Problem details ▸
Nothing outside the range is wanted. Repeat exactly the lines below from the one with "- 조선업과 항공 산업에서도 기회" through the one with "- 예측에 대한 질문: 리쇼어링 우방국으로 분배할 생각이 있는가?".

Plain-text document sources ▸
——————————
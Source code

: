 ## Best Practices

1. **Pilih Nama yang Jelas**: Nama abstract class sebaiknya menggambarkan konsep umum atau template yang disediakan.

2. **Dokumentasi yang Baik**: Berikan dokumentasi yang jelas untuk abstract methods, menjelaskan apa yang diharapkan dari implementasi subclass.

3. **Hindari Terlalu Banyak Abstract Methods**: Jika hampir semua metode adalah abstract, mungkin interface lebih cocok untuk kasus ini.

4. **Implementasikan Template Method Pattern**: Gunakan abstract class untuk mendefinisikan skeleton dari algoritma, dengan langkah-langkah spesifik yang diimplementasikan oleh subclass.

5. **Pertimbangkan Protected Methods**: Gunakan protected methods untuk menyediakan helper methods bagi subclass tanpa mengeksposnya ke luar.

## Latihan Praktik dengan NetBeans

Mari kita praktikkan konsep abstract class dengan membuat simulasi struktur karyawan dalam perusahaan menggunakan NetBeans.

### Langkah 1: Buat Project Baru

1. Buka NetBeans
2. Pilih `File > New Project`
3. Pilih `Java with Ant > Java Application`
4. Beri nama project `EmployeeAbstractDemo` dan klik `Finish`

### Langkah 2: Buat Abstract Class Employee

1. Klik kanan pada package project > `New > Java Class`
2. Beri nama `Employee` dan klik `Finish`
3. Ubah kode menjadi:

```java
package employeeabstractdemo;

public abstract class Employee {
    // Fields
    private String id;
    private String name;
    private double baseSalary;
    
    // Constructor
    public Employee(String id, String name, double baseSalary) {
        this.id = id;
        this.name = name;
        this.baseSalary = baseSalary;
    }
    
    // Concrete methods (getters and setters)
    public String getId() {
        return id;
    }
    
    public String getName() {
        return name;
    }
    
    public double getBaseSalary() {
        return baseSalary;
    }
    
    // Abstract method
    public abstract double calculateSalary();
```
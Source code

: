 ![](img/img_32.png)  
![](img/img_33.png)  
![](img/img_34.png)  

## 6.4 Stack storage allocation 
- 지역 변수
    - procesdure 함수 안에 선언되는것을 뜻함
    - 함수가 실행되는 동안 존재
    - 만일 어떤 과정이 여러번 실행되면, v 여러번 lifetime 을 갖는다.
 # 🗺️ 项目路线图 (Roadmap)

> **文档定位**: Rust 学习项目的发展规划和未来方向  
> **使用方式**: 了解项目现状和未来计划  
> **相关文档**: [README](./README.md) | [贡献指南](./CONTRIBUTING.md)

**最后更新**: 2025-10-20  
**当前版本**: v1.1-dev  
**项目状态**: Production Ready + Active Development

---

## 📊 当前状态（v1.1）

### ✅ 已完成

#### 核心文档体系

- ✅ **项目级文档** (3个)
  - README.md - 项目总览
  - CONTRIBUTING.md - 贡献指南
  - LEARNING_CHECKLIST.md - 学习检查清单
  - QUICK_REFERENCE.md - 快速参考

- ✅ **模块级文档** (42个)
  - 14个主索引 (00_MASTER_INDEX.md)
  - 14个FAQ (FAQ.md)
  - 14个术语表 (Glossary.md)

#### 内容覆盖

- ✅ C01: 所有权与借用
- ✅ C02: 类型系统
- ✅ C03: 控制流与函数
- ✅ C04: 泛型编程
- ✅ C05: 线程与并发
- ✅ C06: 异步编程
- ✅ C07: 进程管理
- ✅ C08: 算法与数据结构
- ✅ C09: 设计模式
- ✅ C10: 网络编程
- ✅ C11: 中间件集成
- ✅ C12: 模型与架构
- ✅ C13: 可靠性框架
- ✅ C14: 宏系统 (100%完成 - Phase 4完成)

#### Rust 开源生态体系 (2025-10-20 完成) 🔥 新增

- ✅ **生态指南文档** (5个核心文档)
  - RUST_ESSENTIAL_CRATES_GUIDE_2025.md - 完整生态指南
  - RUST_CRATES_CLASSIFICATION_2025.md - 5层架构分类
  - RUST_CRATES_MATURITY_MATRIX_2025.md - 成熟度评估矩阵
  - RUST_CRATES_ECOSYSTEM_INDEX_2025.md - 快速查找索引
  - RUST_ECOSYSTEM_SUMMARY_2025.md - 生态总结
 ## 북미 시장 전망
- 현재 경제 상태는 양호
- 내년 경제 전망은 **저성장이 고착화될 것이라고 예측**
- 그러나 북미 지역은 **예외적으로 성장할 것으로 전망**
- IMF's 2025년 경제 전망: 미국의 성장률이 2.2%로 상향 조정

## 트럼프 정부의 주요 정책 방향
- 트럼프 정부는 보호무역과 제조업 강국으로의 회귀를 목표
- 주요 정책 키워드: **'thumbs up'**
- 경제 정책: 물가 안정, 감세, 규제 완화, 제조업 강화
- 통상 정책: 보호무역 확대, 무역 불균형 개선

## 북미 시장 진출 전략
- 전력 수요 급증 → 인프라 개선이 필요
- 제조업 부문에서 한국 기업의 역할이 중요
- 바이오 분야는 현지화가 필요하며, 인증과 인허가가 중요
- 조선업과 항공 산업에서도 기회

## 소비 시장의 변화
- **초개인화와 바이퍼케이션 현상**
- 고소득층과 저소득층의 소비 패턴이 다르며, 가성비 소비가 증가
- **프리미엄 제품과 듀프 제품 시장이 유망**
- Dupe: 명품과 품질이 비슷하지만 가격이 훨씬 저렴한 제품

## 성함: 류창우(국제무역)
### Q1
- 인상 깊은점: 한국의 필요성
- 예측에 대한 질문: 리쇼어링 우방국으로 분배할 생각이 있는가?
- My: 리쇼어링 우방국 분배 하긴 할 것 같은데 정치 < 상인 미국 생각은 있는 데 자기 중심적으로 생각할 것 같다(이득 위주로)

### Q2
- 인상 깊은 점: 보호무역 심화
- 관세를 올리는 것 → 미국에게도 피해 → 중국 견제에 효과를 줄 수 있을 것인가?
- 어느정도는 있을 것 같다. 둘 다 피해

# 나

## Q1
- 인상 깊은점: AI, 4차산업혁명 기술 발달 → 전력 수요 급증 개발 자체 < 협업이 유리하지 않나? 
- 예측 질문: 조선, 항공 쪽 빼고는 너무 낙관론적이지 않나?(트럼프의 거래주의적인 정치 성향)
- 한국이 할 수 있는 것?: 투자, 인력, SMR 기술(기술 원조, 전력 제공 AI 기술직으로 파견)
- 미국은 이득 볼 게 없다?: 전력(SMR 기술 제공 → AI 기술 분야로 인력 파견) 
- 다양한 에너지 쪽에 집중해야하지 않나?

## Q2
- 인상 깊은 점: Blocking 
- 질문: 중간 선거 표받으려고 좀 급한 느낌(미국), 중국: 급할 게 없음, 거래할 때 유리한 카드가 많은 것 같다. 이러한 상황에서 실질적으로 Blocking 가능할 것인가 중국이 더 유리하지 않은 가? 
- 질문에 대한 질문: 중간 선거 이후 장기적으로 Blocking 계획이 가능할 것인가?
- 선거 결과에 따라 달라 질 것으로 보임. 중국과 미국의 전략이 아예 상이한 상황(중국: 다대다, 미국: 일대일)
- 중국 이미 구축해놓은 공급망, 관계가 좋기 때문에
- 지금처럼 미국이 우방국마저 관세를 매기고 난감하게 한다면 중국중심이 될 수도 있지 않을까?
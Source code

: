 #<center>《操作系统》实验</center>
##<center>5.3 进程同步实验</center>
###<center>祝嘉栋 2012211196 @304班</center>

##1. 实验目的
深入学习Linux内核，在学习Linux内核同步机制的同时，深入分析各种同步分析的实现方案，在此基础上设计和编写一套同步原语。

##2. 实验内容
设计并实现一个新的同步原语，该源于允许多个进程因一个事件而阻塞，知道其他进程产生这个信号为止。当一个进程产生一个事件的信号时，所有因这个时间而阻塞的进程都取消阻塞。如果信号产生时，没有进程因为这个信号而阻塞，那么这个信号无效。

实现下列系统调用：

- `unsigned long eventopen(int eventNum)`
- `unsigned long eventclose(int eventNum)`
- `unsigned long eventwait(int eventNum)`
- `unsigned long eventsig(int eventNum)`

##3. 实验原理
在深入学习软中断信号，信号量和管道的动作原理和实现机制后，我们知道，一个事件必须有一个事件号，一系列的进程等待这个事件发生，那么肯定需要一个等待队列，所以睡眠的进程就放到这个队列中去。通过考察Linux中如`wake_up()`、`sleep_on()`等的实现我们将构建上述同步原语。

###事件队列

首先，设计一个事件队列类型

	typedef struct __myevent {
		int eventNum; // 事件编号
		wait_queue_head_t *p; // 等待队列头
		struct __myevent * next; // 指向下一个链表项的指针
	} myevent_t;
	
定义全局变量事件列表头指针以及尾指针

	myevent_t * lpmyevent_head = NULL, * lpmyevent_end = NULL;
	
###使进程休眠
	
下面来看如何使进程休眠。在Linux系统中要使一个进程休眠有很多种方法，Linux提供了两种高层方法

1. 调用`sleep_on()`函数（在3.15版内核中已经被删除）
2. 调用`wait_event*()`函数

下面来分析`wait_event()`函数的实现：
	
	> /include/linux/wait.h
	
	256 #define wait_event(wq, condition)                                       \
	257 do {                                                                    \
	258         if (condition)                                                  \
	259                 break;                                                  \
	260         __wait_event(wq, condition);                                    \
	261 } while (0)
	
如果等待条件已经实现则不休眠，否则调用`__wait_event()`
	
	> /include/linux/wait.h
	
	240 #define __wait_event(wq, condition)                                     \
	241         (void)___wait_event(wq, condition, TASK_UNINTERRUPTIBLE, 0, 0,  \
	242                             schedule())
——————————
Exercise answer ▸
- 조선업과 항공 산업에서도 기회

## 소비 시장의 변화
- **초개인화와 바이퍼케이션 현상**
- 고소득층과 저소득층의 소비 패턴이 다르며, 가성비 소비가 증가
- **프리미엄 제품과 듀프 제품 시장이 유망**
- Dupe: 명품과 품질이 비슷하지만 가격이 훨씬 저렴한 제품

## 성함: 류창우(국제무역)
### Q1
- 인상 깊은점: 한국의 필요성
- 예측에 대한 질문: 리쇼어링 우방국으로 분배할 생각이 있는가?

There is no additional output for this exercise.